Victor Hugo (d’après), Cosette

« Il était arrivé quatre nouveaux voyageurs.
Cosette pensait qu’il était nuit, très nuit, qu’il avait fallu remplir à l’improviste les pots et les carafes dans les chambres des voyageurs survenue, et qu’il n’y avait plus d’eau à la fontaine. » Tel est le début du 2e chapitre de ce « Cosette » — dont j’ai bien cru qu’il était directement issu des Misérables. Vérification faite, voici le texte de Victor Hugo :
« Il était arrivé quatre nouveaux voyageurs.
Cosette songeait tristement ; car, quoiqu’elle n’eût que huit ans, elle avait déjà tant souffert qu’elle rêvait avec l’air lugubre d’une vieille femme.
Elle avait la paupière noire d’un coup de poing que la Thénardier lui avait donné, ce qui faisait dire de temps en temps à la Thénardier : – Est‐elle laide avec son pochon sur l’œil !
Cosette pensait donc qu’il était nuit, très nuit, qu’il avait fallu remplir à l’improviste les pots et les carafes dans les chambres des voyageurs survenus, et qu’il n’y avait plus d’eau dans la fontaine. »
Pour un jeune lecteur de 8 à 10 ans qui veut faire connaissance avec ce drame, cette « réduction » me semble très intelligente, même si d’aucuns ne jurent que par l’original. D’autant plus que sur la page de gauche, une illustration pleine page due au pinceau d’Olivier Desvaux nous fait comprendre le martyre de la fillette : sur une table, un verre et une carafe, comme une nature morte. Sous la table nappée de blanc, deux pieds, entourés de deux menottes, et l’ébauche d’un jupon bleu. Cosette, plus morte que vive…
Une adaptation, donc, des principaux chapitres consacrés à l’enfance de Cosette : la descente à la source, l’aide de Jean Valjean, son séjour chez les Thénardier, l’épisode de la poupée, le départ de Cosette et son installation à Paris, dans le galetas du boulevard de l’Hôpital. Les nombreux tableaux du peintre Olivier Desvaux font de ce grand format (33,2 x 26,7 cm) un superbe album.

Dès 8 ans

Victor Hugo(d’après), Cosette, illustrations d’Olivier Desvaux, Belin Jeunesse, 2018, 56 p., 19,90 € — Imprimé en Slovénie.

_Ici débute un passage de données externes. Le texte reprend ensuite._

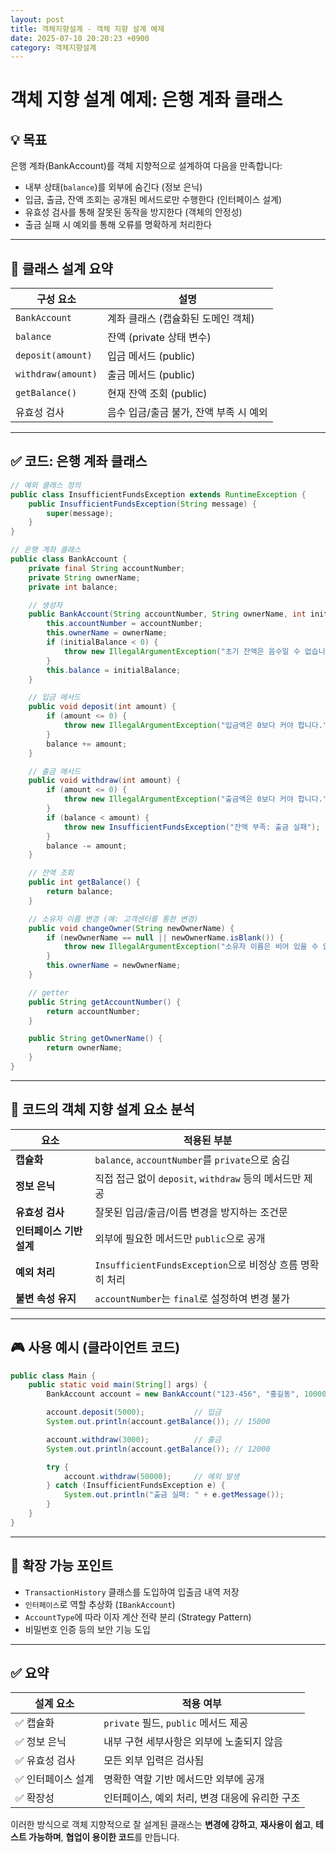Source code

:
```yaml
---
layout: post
title: 객체지향설계 - 객체 지향 설계 예제
date: 2025-07-10 20:20:23 +0900
category: 객체지향설계
---
```

# 객체 지향 설계 예제: 은행 계좌 클래스

## 💡 목표
은행 계좌(BankAccount)를 객체 지향적으로 설계하여 다음을 만족합니다:

- 내부 상태(`balance`)를 외부에 숨긴다 (정보 은닉)
- 입금, 출금, 잔액 조회는 공개된 메서드로만 수행한다 (인터페이스 설계)
- 유효성 검사를 통해 잘못된 동작을 방지한다 (객체의 안정성)
- 출금 실패 시 예외를 통해 오류를 명확하게 처리한다

---

## 🧱 클래스 설계 요약

| 구성 요소 | 설명 |
|-----------|------|
| `BankAccount` | 계좌 클래스 (캡슐화된 도메인 객체) |
| `balance` | 잔액 (private 상태 변수) |
| `deposit(amount)` | 입금 메서드 (public) |
| `withdraw(amount)` | 출금 메서드 (public) |
| `getBalance()` | 현재 잔액 조회 (public) |
| 유효성 검사 | 음수 입금/출금 불가, 잔액 부족 시 예외 |

---

## ✅ 코드: 은행 계좌 클래스

```java
// 예외 클래스 정의
public class InsufficientFundsException extends RuntimeException {
    public InsufficientFundsException(String message) {
        super(message);
    }
}
```

```java
// 은행 계좌 클래스
public class BankAccount {
    private final String accountNumber;
    private String ownerName;
    private int balance;

    // 생성자
    public BankAccount(String accountNumber, String ownerName, int initialBalance) {
        this.accountNumber = accountNumber;
        this.ownerName = ownerName;
        if (initialBalance < 0) {
            throw new IllegalArgumentException("초기 잔액은 음수일 수 없습니다.");
        }
        this.balance = initialBalance;
    }

    // 입금 메서드
    public void deposit(int amount) {
        if (amount <= 0) {
            throw new IllegalArgumentException("입금액은 0보다 커야 합니다.");
        }
        balance += amount;
    }

    // 출금 메서드
    public void withdraw(int amount) {
        if (amount <= 0) {
            throw new IllegalArgumentException("출금액은 0보다 커야 합니다.");
        }
        if (balance < amount) {
            throw new InsufficientFundsException("잔액 부족: 출금 실패");
        }
        balance -= amount;
    }

    // 잔액 조회
    public int getBalance() {
        return balance;
    }

    // 소유자 이름 변경 (예: 고객센터를 통한 변경)
    public void changeOwner(String newOwnerName) {
        if (newOwnerName == null || newOwnerName.isBlank()) {
            throw new IllegalArgumentException("소유자 이름은 비어 있을 수 없습니다.");
        }
        this.ownerName = newOwnerName;
    }

    // getter
    public String getAccountNumber() {
        return accountNumber;
    }

    public String getOwnerName() {
        return ownerName;
    }
}
```

---

## 📌 코드의 객체 지향 설계 요소 분석

| 요소 | 적용된 부분 |
|------|-------------|
| **캡슐화** | `balance`, `accountNumber`를 `private`으로 숨김 |
| **정보 은닉** | 직접 접근 없이 `deposit`, `withdraw` 등의 메서드만 제공 |
| **유효성 검사** | 잘못된 입금/출금/이름 변경을 방지하는 조건문 |
| **인터페이스 기반 설계** | 외부에 필요한 메서드만 `public`으로 공개 |
| **예외 처리** | `InsufficientFundsException`으로 비정상 흐름 명확히 처리 |
| **불변 속성 유지** | `accountNumber`는 `final`로 설정하여 변경 불가 |

---

## 🎮 사용 예시 (클라이언트 코드)

```java
public class Main {
    public static void main(String[] args) {
        BankAccount account = new BankAccount("123-456", "홍길동", 10000);

        account.deposit(5000);           // 입금
        System.out.println(account.getBalance()); // 15000

        account.withdraw(3000);          // 출금
        System.out.println(account.getBalance()); // 12000

        try {
            account.withdraw(50000);     // 예외 발생
        } catch (InsufficientFundsException e) {
            System.out.println("출금 실패: " + e.getMessage());
        }
    }
}
```

---

## 🧠 확장 가능 포인트

- `TransactionHistory` 클래스를 도입하여 입출금 내역 저장
- `인터페이스`로 역할 추상화 (`IBankAccount`)
- `AccountType`에 따라 이자 계산 전략 분리 (Strategy Pattern)
- 비밀번호 인증 등의 보안 기능 도입

---

## ✅ 요약

| 설계 요소 | 적용 여부 |
|-----------|------------|
| ✅ 캡슐화 | `private` 필드, `public` 메서드 제공 |
| ✅ 정보 은닉 | 내부 구현 세부사항은 외부에 노출되지 않음 |
| ✅ 유효성 검사 | 모든 외부 입력은 검사됨 |
| ✅ 인터페이스 설계 | 명확한 역할 기반 메서드만 외부에 공개 |
| ✅ 확장성 | 인터페이스, 예외 처리, 변경 대응에 유리한 구조 |

이러한 방식으로 객체 지향적으로 잘 설계된 클래스는 **변경에 강하고**, **재사용이 쉽고**, **테스트 가능하며**, **협업이 용이한 코드**를 만듭니다.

Marianne Dubuc, Le Chemin de la montagne

« Madame Blaireau est très vieille » — mais ça ne compte pas ! Tous les dimanches, elle part en promenade jusqu’au sommet du Pain de sucre. Et que ne trouve‐t‐elle pas en chemin ! D’abord, une foule de bricoles – « bout de faïence, caillou tout doux, nid de pinson abandonné », qu’elle dispose joliment sur son étagère. Un beau jour, elle rencontre Lulu, un chaton pas très sûr de lui, à qui elle apprend « à écouter son cœur » avant de faire ses choix, choix bien nécessaires pour atteindre ensemble le sommet – « le sommet du monde ». Madame Blaireau serait‐elle philosophe ?
La typographie aidera les jeunes lecteurs à déchiffrer ses aventures, Marianne Dubuc ayant choisi une écriture script sans fioritures. L’auteur, québécoise, a reçu pour cet album le Prix du Gouverneur Général du Canada.

Dès 4 ans

Marianne Dubuc, Le Chemin de la montagne, Saltimbanque Editions, 2019, 80 p., 13,90 € — Imprimé en Italie.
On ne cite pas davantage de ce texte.